Song Peng kalah, dia kalah total, meskipun dia tidak mati, tetapi ini lebih menyakitkan daripada kematian.

Song Peng hanyalah Dewa Agung tingkat rendah, tetapi setelah ia menembus batas, ia langsung terlempar ke tingkat Dewa Agung menengah. Kultivasinya satu tingkat lebih tinggi dari Song Peng, dan kekuatannya adalah Kekuatan Enam Alam yang misterius dan menakutkan.

Chen Xiang memandang kepala aula dan berkata sambil tersenyum: “Kepala aula ini, apakah Anda tertarik untuk bertukar beberapa gerakan dengan saya? Dia terlalu lemah, tidak menyenangkan melawannya.”

“Kau …” Chen Xiang sedang memprovokasi Aula Pedangnya, dan ia bertindak sangat arogan di dalam Aula Pedangnya hingga hampir gila.

Melihat Song Peng yang gemetar berlutut di tanah, kepala aula menepuk sandaran kursinya dengan keras, dan seperti hembusan angin, ia terbang di depan Chen Xiang. Sebuah pedang ilahi yang ramping telah muncul di tangannya, bersinar dengan cahaya dingin.

“Cukup, dia sudah lulus ujian.” Sebuah suara tiba-tiba terdengar. Kemudian, sebuah bayangan transparan muncul di depan Chen Xiang. Itu adalah seorang lelaki tua yang mengenakan jubah putih.

Chen Xiang tidak keberatan bertarung lagi dengan kepala aula. Karena ia telah mencapai tingkat Dewa Menengah, ia ingin bertarung sepuas hatinya untuk menguji kekuatannya saat ini.

Ketika lelaki tua itu muncul, Ketua Aula yang marah itu menjadi tenang. Meskipun ia adalah ketua aula, ia masih seorang pemuda yang tidak berpengalaman, jauh berbeda dari seseorang seperti Chen Xiang.

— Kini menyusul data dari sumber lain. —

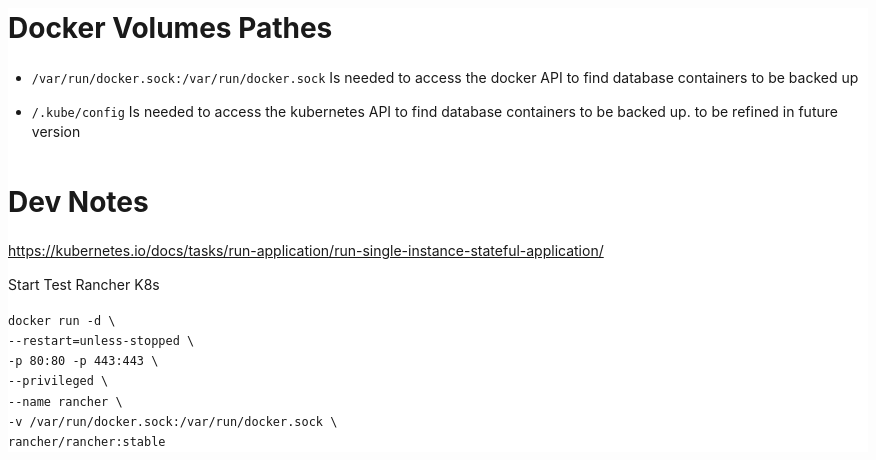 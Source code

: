
# Docker Volumes Pathes


- `/var/run/docker.sock:/var/run/docker.sock`
  Is needed to access the docker API to find database containers to be backed up



- `/.kube/config`
  Is needed to access the kubernetes API to find database containers to be backed up. to be refined in future version

# Dev Notes

https://kubernetes.io/docs/tasks/run-application/run-single-instance-stateful-application/

Start Test Rancher K8s

```
docker run -d \
--restart=unless-stopped \
-p 80:80 -p 443:443 \
--privileged \
--name rancher \
-v /var/run/docker.sock:/var/run/docker.sock \
rancher/rancher:stable
``` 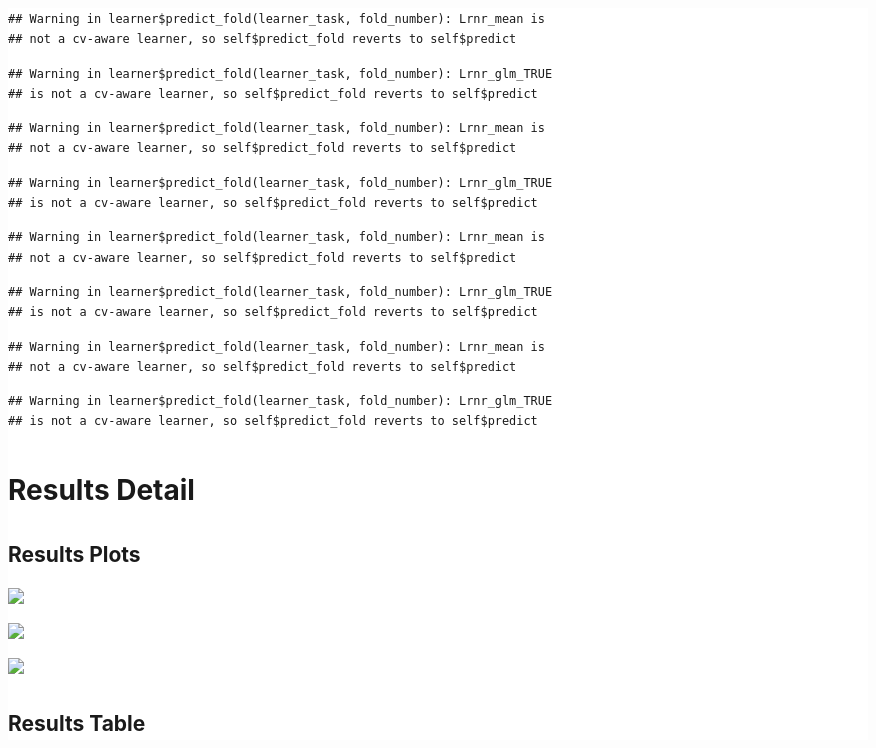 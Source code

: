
 ```
## Warning in learner$predict_fold(learner_task, fold_number): Lrnr_mean is
## not a cv-aware learner, so self$predict_fold reverts to self$predict
```

```
## Warning in learner$predict_fold(learner_task, fold_number): Lrnr_glm_TRUE
## is not a cv-aware learner, so self$predict_fold reverts to self$predict
```

```
## Warning in learner$predict_fold(learner_task, fold_number): Lrnr_mean is
## not a cv-aware learner, so self$predict_fold reverts to self$predict
```

```
## Warning in learner$predict_fold(learner_task, fold_number): Lrnr_glm_TRUE
## is not a cv-aware learner, so self$predict_fold reverts to self$predict
```

```
## Warning in learner$predict_fold(learner_task, fold_number): Lrnr_mean is
## not a cv-aware learner, so self$predict_fold reverts to self$predict
```

```
## Warning in learner$predict_fold(learner_task, fold_number): Lrnr_glm_TRUE
## is not a cv-aware learner, so self$predict_fold reverts to self$predict
```

```
## Warning in learner$predict_fold(learner_task, fold_number): Lrnr_mean is
## not a cv-aware learner, so self$predict_fold reverts to self$predict
```

```
## Warning in learner$predict_fold(learner_task, fold_number): Lrnr_glm_TRUE
## is not a cv-aware learner, so self$predict_fold reverts to self$predict
```




# Results Detail

## Results Plots
![](/tmp/01d21e1b-7656-470d-9463-b842148310d6/b8122946-00f8-4fa1-8b4c-c0580e626ae4/REPORT_files/figure-html/plot_tsm-1.png)



![](/tmp/01d21e1b-7656-470d-9463-b842148310d6/b8122946-00f8-4fa1-8b4c-c0580e626ae4/REPORT_files/figure-html/plot_ate-1.png)



![](/tmp/01d21e1b-7656-470d-9463-b842148310d6/b8122946-00f8-4fa1-8b4c-c0580e626ae4/REPORT_files/figure-html/plot_par-1.png)

## Results Table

“Ikuti aku.” Bayangan itu tiba-tiba melesat dan sampai di sisi lain aula. Itu adalah pintu batu. Setelah ia berjalan ke sana, pintu batu itu terbuka secara otomatis.

Chen Xiang dapat merasakan bahwa lelaki tua itu telah melepaskan kekuatannya untuk membuka pintu batu itu.

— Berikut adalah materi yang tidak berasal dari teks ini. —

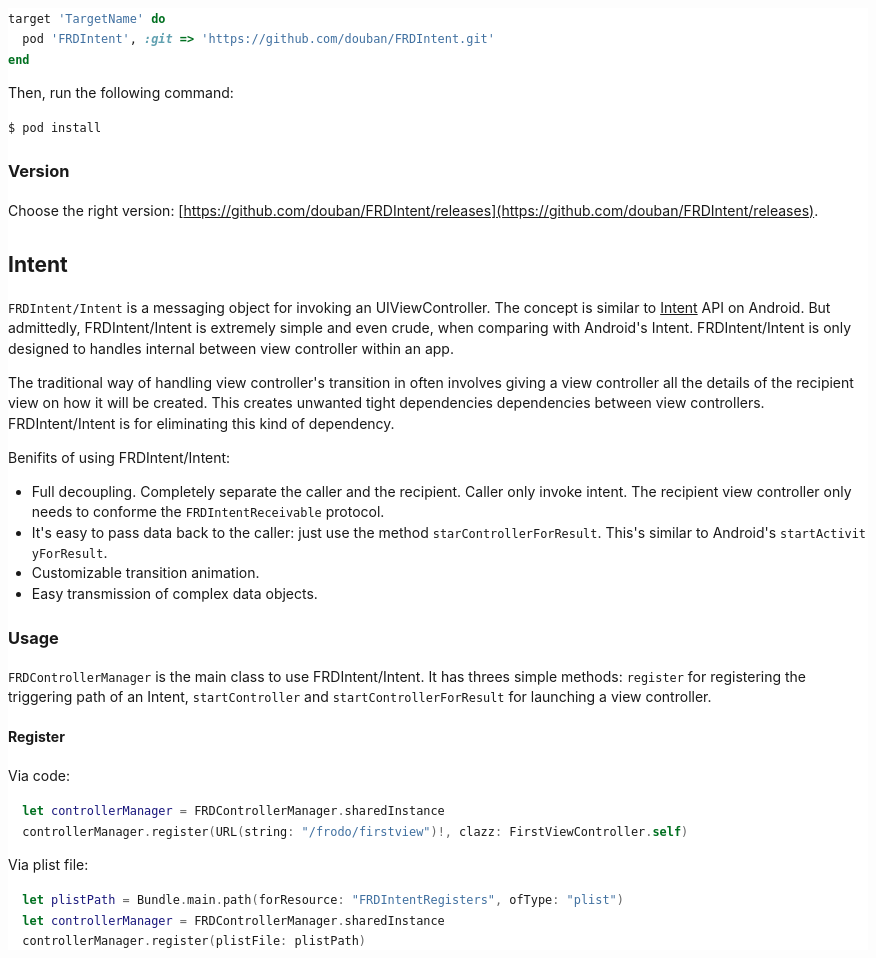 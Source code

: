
 ```ruby
target 'TargetName' do
  pod 'FRDIntent', :git => 'https://github.com/douban/FRDIntent.git'
end
```

Then, run the following command:

```bash
$ pod install
```

### Version

Choose the right version: [https://github.com/douban/FRDIntent/releases](https://github.com/douban/FRDIntent/releases).

## Intent

`FRDIntent/Intent` is a messaging object for invoking an UIViewController. The concept is similar to [Intent](https://developer.android.com/guide/components/intents-filters.html) API on Android. But admittedly, FRDIntent/Intent is extremely simple and even crude, when comparing with Android's Intent. FRDIntent/Intent is only designed to handles internal between view controller within an app.

The traditional way of handling view controller's transition in often involves giving a view controller all the details of the recipient view on how it will be created. This creates unwanted tight dependencies dependencies between view controllers. FRDIntent/Intent is for eliminating this kind of dependency.

Benifits of using FRDIntent/Intent:

- Full decoupling. Completely separate the caller and the recipient. Caller only invoke intent. The recipient view controller only needs to conforme the `FRDIntentReceivable` protocol.
- It's easy to pass data back to the caller: just use the method `starControllerForResult`. This's similar to Android's `startActivityForResult`.
- Customizable transition animation.
- Easy transmission of complex data objects.

### Usage

`FRDControllerManager` is the main class to use FRDIntent/Intent. It has threes simple methods: `register` for registering the triggering path of an Intent, `startController` and `startControllerForResult` for launching a view controller.

#### Register

Via code:

```Swift
  let controllerManager = FRDControllerManager.sharedInstance
  controllerManager.register(URL(string: "/frodo/firstview")!, clazz: FirstViewController.self)
```

Via plist file:

```Swift
  let plistPath = Bundle.main.path(forResource: "FRDIntentRegisters", ofType: "plist")
  let controllerManager = FRDControllerManager.sharedInstance
  controllerManager.register(plistFile: plistPath)
```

Sebagai orang pertama yang telah melewati ujian dan memasuki Istana Ilahi Tertinggi, Aula Pedang kini telah merasakan betapa menakutkan dan angkuhnya tempat itu. Song Peng telah dibawa pergi untuk memulihkan diri dari luka-lukanya, dan meskipun luka-lukanya dapat pulih dengan cepat, rasa takut yang ada di lubuk hatinya tidak dapat dihilangkan, karena mungkin akan menemaninya seumur hidup.

Melewati pintu batu, Chen Xiang mengikuti lelaki tua itu melalui lorong yang lebar dan tiba di sebuah ruangan rahasia yang terang. Di dalam ruangan itu ada seorang lelaki tua, yang merupakan klon dari pria misterius itu.

Begitu bayangan itu masuk, ia menghilang. Lelaki tua itu memandang Chen Xiang dan tersenyum: “Namamu Chen Xiang, kan?”

Lelaki tua itu memandang Yue’er. Ia sepertinya menyadari sesuatu, tetapi ia tidak mengatakan apa pun.

Chen Xiang mengangguk, ia telah menyebabkan begitu banyak masalah di luar sehingga tidak aneh jika Istana Dewa Tertinggi mengetahui namanya.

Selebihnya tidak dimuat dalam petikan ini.